The Bucs got three guys that have been starters since Day One. They should only continue to get better and should be core players for the next five years or so.
You’d prefer Claiborne over that?
Yeah, I know Tampa Bay’s immediate cornerback situation isn’t great. Eric Wright has been banged up and there was a FOX Sports report that he could be facing a suspension for violating the NFL’s policy on performance-enhancing substances.
That’s forced the Bucs to play E.J. Biggers and Leonard Johnson lots more than they probably wanted to play them. Rip on Biggers and Johnson all you want, but let’s take a look at how what they’ve done compares to what Claiborne has done in Dallas.
Johnson has three interceptions and Biggers has one. Claiborne has one interception. According to Stats Inc., teams have completed 61.5 percent of their passes on which Claiborne has been targeted. The same survey says teams have completed 47.1 percent of their passes against Biggers and 44.8 percent of their passes against Johnson. Claiborne also is ninth in the league in touchdown passes allowed with four.

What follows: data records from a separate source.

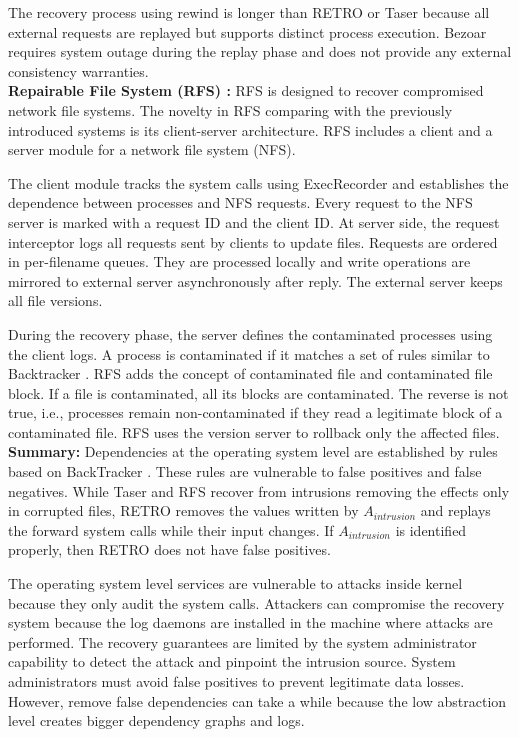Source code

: The recovery process using rewind is longer than RETRO or Taser because all external requests are replayed but supports distinct process execution. Bezoar requires system outage during the replay phase and does not provide any external consistency warranties.\\


\textbf{Repairable File System (RFS) \cite{rfs}:} RFS is designed to recover compromised network file systems. The novelty in RFS comparing with the previously introduced systems is its client-server architecture. RFS includes a client and a server module for a network file system (NFS).

The client module tracks the system calls using ExecRecorder \cite{Oliveira2006} and establishes the dependence between processes and NFS requests. Every request to the NFS server is marked with a request ID and the client ID. At server side, the request interceptor logs all requests sent by clients to update files. Requests are ordered in per-filename queues. They are processed locally and write operations are mirrored to external server asynchronously after reply. The external server keeps all file versions. 

During the recovery phase, the server defines the contaminated processes using the client logs. A process is contaminated if it matches a set of rules similar to Backtracker \cite{backtracker}. RFS adds the concept of contaminated file and contaminated file block. If a file is contaminated, all its blocks are contaminated. The reverse is not true, i.e., processes remain non-contaminated if they read a legitimate block of a contaminated file. RFS uses the version server to rollback only the affected files. \\



\textbf{Summary:} Dependencies at the operating system level are established by rules based on BackTracker \cite{backtracker}. These rules are vulnerable to false positives and false negatives. While Taser \cite{taser} and RFS \cite{rfs} recover from intrusions removing the effects only in corrupted files, RETRO \cite{retro} removes the values written by $A_{intrusion}$ and replays the forward system calls while their input changes. If $A_{intrusion}$ is identified properly, then RETRO does not have false positives.

The operating system level services are vulnerable to attacks inside kernel because they only audit the system calls. Attackers can compromise the recovery system because the log daemons are installed in the machine where attacks are performed. The recovery guarantees are limited by the system administrator capability to detect the attack and pinpoint the intrusion source. System administrators must avoid false positives to prevent legitimate data losses. However, remove false dependencies can take a while because the low abstraction level creates bigger dependency graphs and logs.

Oh, by the way, did you happen to catch Claiborne’s recent outing against Philadelphia? He was flagged five times, including one penalty that negated an interception by a teammate.
Yeah, Biggers and Johnson aren’t going to the Pro Bowl and the Bucs are likely to continue to struggle with pass coverage the rest of this season. But you can’t solve all your problems at once.
The Bucs elected not to draft a cornerback early this year and the word is Schiano wasn’t sold on Claiborne’s tackling ability, which is kind of an important item for a coach like Schiano. But the Bucs walked out of the draft with solid starters, maybe potential stars, in Barron, Martin and David.
They can address cornerback in next year’s draft or free-agency period.